April 6, 2014 Sermon: Living and Dying in Light of the Easter Hope

First Mennonite Church

April 6, 2014

Living and Dying in Light of the Easter Hope

Text: Matthew 16: 21-24

For us Christians, the church, that is the fellowship of believers, with its practices, rituals, and its sacred Scriptures, plays a special role in our lives.  Week in and week out, from birth to old age the church accompanies us. The church blesses the union when two lives join together in marriage. The church welcomes our children when they are born and nourishes them and us when we are born-again.

The church offers us guidance on how to walk in life and shapes our thought processes to make the best choices in life.  And it is the church that celebrates our life after we part from this world to the world to which the church has always been pointing us.

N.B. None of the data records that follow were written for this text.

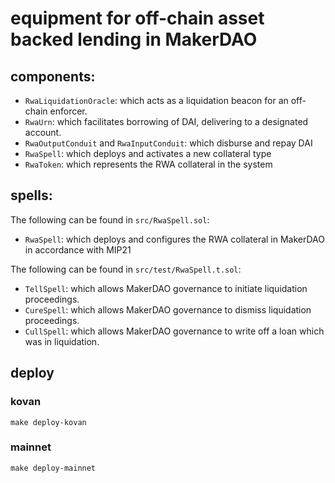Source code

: # equipment for off-chain asset backed lending in MakerDAO

## components:

- `RwaLiquidationOracle`: which acts as a liquidation beacon for an off-chain enforcer.
- `RwaUrn`: which facilitates borrowing of DAI, delivering to a designated account.
- `RwaOutputConduit` and `RwaInputConduit`: which disburse and repay DAI
- `RwaSpell`: which deploys and activates a new collateral type
- `RwaToken`: which represents the RWA collateral in the system

## spells:

The following can be found in `src/RwaSpell.sol`:
- `RwaSpell`: which deploys and configures the RWA collateral in MakerDAO in accordance with MIP21 

The following can be found in `src/test/RwaSpell.t.sol`:

- `TellSpell`: which allows MakerDAO governance to initiate liquidation proceedings.
- `CureSpell`: which allows MakerDAO governance to dismiss liquidation proceedings.
- `CullSpell`: which allows MakerDAO governance to write off a loan which was in liquidation.

## deploy

### kovan
```
make deploy-kovan
```

### mainnet
```
make deploy-mainnet
```
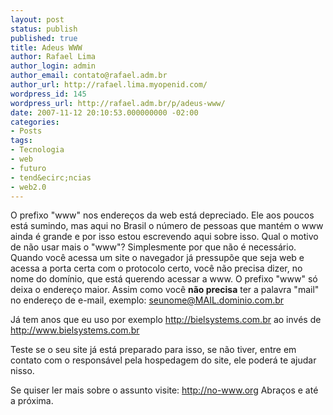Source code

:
 ```yaml
---
layout: post
status: publish
published: true
title: Adeus WWW
author: Rafael Lima
author_login: admin
author_email: contato@rafael.adm.br
author_url: http://rafael.lima.myopenid.com/
wordpress_id: 145
wordpress_url: http://rafael.adm.br/p/adeus-www/
date: 2007-11-12 20:10:53.000000000 -02:00
categories:
- Posts
tags:
- Tecnologia
- web
- futuro
- tend&ecirc;ncias
- web2.0
---
```

O prefixo "www" nos endere&ccedil;os da web est&aacute; depreciado. Ele aos poucos est&aacute; sumindo, mas aqui no Brasil o n&uacute;mero de pessoas que mant&eacute;m o www ainda &eacute; grande e por isso estou escrevendo aqui sobre isso.
Qual o motivo de n&atilde;o usar mais o "www"?
Simplesmente por que n&atilde;o &eacute; necess&aacute;rio. Quando voc&ecirc; acessa um site o navegador j&aacute; pressup&otilde;e que seja web e acessa a porta certa com o protocolo certo, voc&ecirc; n&atilde;o precisa dizer, no nome do dom&iacute;nio, que est&aacute; querendo acessar a www. O prefixo "www" s&oacute; deixa o endere&ccedil;o maior.
Assim como voc&ecirc; <strong>n&atilde;o precisa</strong> ter a palavra "mail" no endere&ccedil;o de e-mail, exemplo: seunome@MAIL.dominio.com.br

J&aacute; tem anos que eu uso por exemplo <a href="http://bielsystems.com.br">http://bielsystems.com.br</a> ao inv&eacute;s de  <a href="http://www.bielsystems.com.br">http://www.bielsystems.com.br</a>

Teste se o seu site j&aacute; est&aacute; preparado para isso, se n&atilde;o tiver, entre em contato com o respons&aacute;vel pela hospedagem do site, ele poder&aacute; te ajudar nisso.

Se quiser ler mais sobre o assunto visite: <a href="http://no-www.org/">http://no-www.org</a>
Abra&ccedil;os e at&eacute; a pr&oacute;xima.
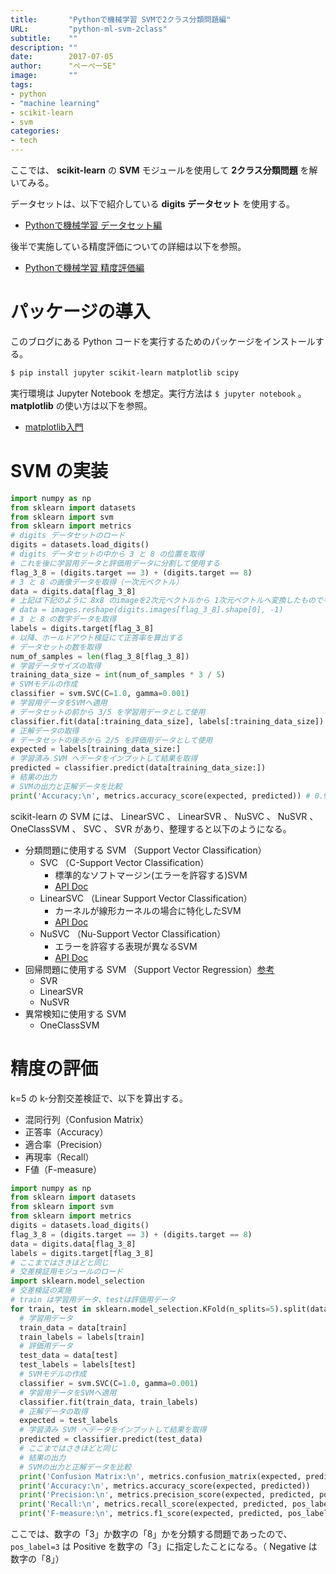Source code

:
 ```yaml
---
title:       "Pythonで機械学習 SVMで2クラス分類問題編"
URL:         "python-ml-svm-2class"
subtitle:    ""
description: ""
date:        2017-07-05
author:      "ぺーぺーSE"
image:       ""
tags:
- python
- "machine learning"
- scikit-learn
- svm
categories:
- tech
---
```


ここでは、 **scikit-learn** の **SVM** モジュールを使用して **2クラス分類問題** を解いてみる。

<!--more-->

データセットは、以下で紹介している **digits データセット** を使用する。

- [Pythonで機械学習 データセット編](https://blog.pepese.com/python-ml-dl-datasets/)

後半で実施している精度評価についての詳細は以下を参照。

- [Pythonで機械学習 精度評価編](https://blog.pepese.com/python-ml-dl-metrics-scores/)

# パッケージの導入

このブログにある Python コードを実行するためのパッケージをインストールする。

```sh
$ pip install jupyter scikit-learn matplotlib scipy
```

実行環境は Jupyter Notebook を想定。実行方法は `$ jupyter notebook` 。  
**matplotlib** の使い方は以下を参照。

- [matplotlib入門](http://blog.pepese.com/entry/2016/09/18/174407)

# SVM の実装

```python
import numpy as np
from sklearn import datasets
from sklearn import svm
from sklearn import metrics
# digits データセットのロード
digits = datasets.load_digits()
# digits データセットの中から 3 と 8 の位置を取得
# これを後に学習用データと評価用データに分割して使用する
flag_3_8 = (digits.target == 3) + (digits.target == 8)
# 3 と 8 の画像データを取得（一次元ベクトル）
data = digits.data[flag_3_8]
# 上記は下記のように 8x8 のimageを2次元ベクトルから 1次元ベクトルへ変換したものでもよい
# data = images.reshape(digits.images[flag_3_8].shape[0], -1)
# 3 と 8 の数字データを取得
labels = digits.target[flag_3_8]
# 以降、ホールドアウト検証にて正答率を算出する
# データセットの数を取得
num_of_samples = len(flag_3_8[flag_3_8])
# 学習データサイズの取得
training_data_size = int(num_of_samples * 3 / 5)
# SVMモデルの作成
classifier = svm.SVC(C=1.0, gamma=0.001)
# 学習用データをSVMへ適用
# データセットの前から 3/5 を学習用データとして使用
classifier.fit(data[:training_data_size], labels[:training_data_size])
# 正解データの取得
# データセットの後ろから 2/5 を評価用データとして使用
expected = labels[training_data_size:]
# 学習済み SVM へデータをインプットして結果を取得
predicted = classifier.predict(data[training_data_size:])
# 結果の出力
# SVMの出力と正解データを比較
print('Accuracy:\n', metrics.accuracy_score(expected, predicted)) # 0.937062937063
```

scikit-learn の SVM には、 LinearSVC 、 LinearSVR 、 NuSVC 、 NuSVR 、 OneClassSVM 、 SVC 、 SVR があり、整理すると以下のようになる。

- 分類問題に使用する SVM （Support Vector Classification）
    - SVC （C-Support Vector Classification）
        - 標準的なソフトマージン(エラーを許容する)SVM
        - [API Doc](http://scikit-learn.org/stable/modules/generated/sklearn.svm.SVC.html)
    - LinearSVC （Linear Support Vector Classification）
        - カーネルが線形カーネルの場合に特化したSVM
        - [API Doc](http://scikit-learn.org/stable/modules/generated/sklearn.svm.LinearSVC.html)
    - NuSVC （Nu-Support Vector Classification）
        - エラーを許容する表現が異なるSVM
        - [API Doc](http://scikit-learn.org/stable/modules/generated/sklearn.svm.NuSVC.html)
- 回帰問題に使用する SVM （Support Vector Regression）[参考](http://d.hatena.ne.jp/saket/20130212/1360656405)
    - SVR
    - LinearSVR
    - NuSVR
- 異常検知に使用する SVM
    - OneClassSVM

# 精度の評価

k=5 の k-分割交差検証で、以下を算出する。

- 混同行列（Confusion Matrix）
- 正答率（Accuracy）
- 適合率（Precision）
- 再現率（Recall）
- F値（F-measure）

```python
import numpy as np
from sklearn import datasets
from sklearn import svm
from sklearn import metrics
digits = datasets.load_digits()
flag_3_8 = (digits.target == 3) + (digits.target == 8)
data = digits.data[flag_3_8]
labels = digits.target[flag_3_8]
# ここまではさきほどと同じ
# 交差検証用モジュールのロード
import sklearn.model_selection
# 交差検証の実施
# train は学習用データ、testは評価用データ
for train, test in sklearn.model_selection.KFold(n_splits=5).split(data, labels):
  # 学習用データ
  train_data = data[train]
  train_labels = labels[train]
  # 評価用データ
  test_data = data[test]
  test_labels = labels[test]
  # SVMモデルの作成
  classifier = svm.SVC(C=1.0, gamma=0.001)
  # 学習用データをSVMへ適用
  classifier.fit(train_data, train_labels)
  # 正解データの取得
  expected = test_labels
  # 学習済み SVM へデータをインプットして結果を取得
  predicted = classifier.predict(test_data)
  # ここまではさきほどと同じ
  # 結果の出力
  # SVMの出力と正解データを比較
  print('Confusion Matrix:\n', metrics.confusion_matrix(expected, predicted))
  print('Accuracy:\n', metrics.accuracy_score(expected, predicted))
  print('Precision:\n', metrics.precision_score(expected, predicted, pos_label=3))
  print('Recall:\n', metrics.recall_score(expected, predicted, pos_label=3))
  print('F-measure:\n', metrics.f1_score(expected, predicted, pos_label=3), '\n')
```

ここでは、数字の「3」か数字の「8」かを分類する問題であったので、 `pos_label=3` は Positive を数字の「3」に指定したことになる。（ Negative は数字の「8」）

Very often, however, the church not only misses to prepare us for a crucial point in our lives and but also fails to accompany us during that transitioning point of our lives into the next.  And that crucial point is our end-of-life journey. The church usually talks about death, but death is a condition or state. The church should talk about life and life’s stages and processes. Preachers talk about death when people die or when we celebrate Easter.  Church folks go to funerals and to memorial services of their friends; but so often when you ask them when was the last time they talked or visited with the deceased, some cannot remember when that last time was.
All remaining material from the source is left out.